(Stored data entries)
+ + + + +
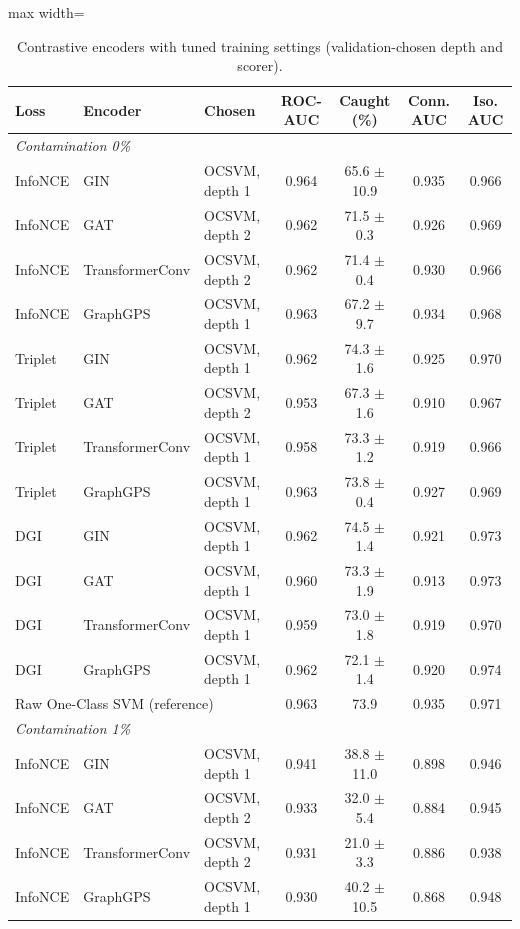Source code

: \begin{table}[htbp]
\centering
\footnotesize
\caption{Contrastive encoders with tuned training settings (validation-chosen depth and scorer).}
\label{tab:contrastive-tuned}
\begin{adjustbox}{max width=\linewidth}
\begin{tabular}{lllcccc}
\toprule
Loss & Encoder & Chosen & ROC-AUC & Caught (\%) & Conn. AUC & Iso. AUC \\
\midrule
\multicolumn{7}{l}{\textit{Contamination 0\%}} \\
InfoNCE & GIN & OCSVM, depth 1 & 0.964 & 65.6 $\pm$ 10.9 & 0.935 & 0.966 \\
InfoNCE & GAT & OCSVM, depth 2 & 0.962 & 71.5 $\pm$ 0.3 & 0.926 & 0.969 \\
InfoNCE & TransformerConv & OCSVM, depth 2 & 0.962 & 71.4 $\pm$ 0.4 & 0.930 & 0.966 \\
InfoNCE & GraphGPS & OCSVM, depth 1 & 0.963 & 67.2 $\pm$ 9.7 & 0.934 & 0.968 \\
Triplet & GIN & OCSVM, depth 1 & 0.962 & 74.3 $\pm$ 1.6 & 0.925 & 0.970 \\
Triplet & GAT & OCSVM, depth 2 & 0.953 & 67.3 $\pm$ 1.6 & 0.910 & 0.967 \\
Triplet & TransformerConv & OCSVM, depth 1 & 0.958 & 73.3 $\pm$ 1.2 & 0.919 & 0.966 \\
Triplet & GraphGPS & OCSVM, depth 1 & 0.963 & 73.8 $\pm$ 0.4 & 0.927 & 0.969 \\
DGI & GIN & OCSVM, depth 1 & 0.962 & 74.5 $\pm$ 1.4 & 0.921 & 0.973 \\
DGI & GAT & OCSVM, depth 1 & 0.960 & 73.3 $\pm$ 1.9 & 0.913 & 0.973 \\
DGI & TransformerConv & OCSVM, depth 1 & 0.959 & 73.0 $\pm$ 1.8 & 0.919 & 0.970 \\
DGI & GraphGPS & OCSVM, depth 1 & 0.962 & 72.1 $\pm$ 1.4 & 0.920 & 0.974 \\
\multicolumn{3}{l}{Raw One-Class SVM (reference)} & 0.963 & 73.9 & 0.935 & 0.971 \\
\multicolumn{7}{l}{\textit{Contamination 1\%}} \\
InfoNCE & GIN & OCSVM, depth 1 & 0.941 & 38.8 $\pm$ 11.0 & 0.898 & 0.946 \\
InfoNCE & GAT & OCSVM, depth 2 & 0.933 & 32.0 $\pm$ 5.4 & 0.884 & 0.945 \\
InfoNCE & TransformerConv & OCSVM, depth 2 & 0.931 & 21.0 $\pm$ 3.3 & 0.886 & 0.938 \\
InfoNCE & GraphGPS & OCSVM, depth 1 & 0.930 & 40.2 $\pm$ 10.5 & 0.868 & 0.948 \\

\end{tabular}
\end{adjustbox}
\end{table}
+ + + + +
__Problem statement__: Copy every line of the entries in which "begin" can be found.

__Problem solution__:
: \begin{table}[htbp]
\begin{adjustbox}{max width=\linewidth}
\begin{tabular}{lllcccc}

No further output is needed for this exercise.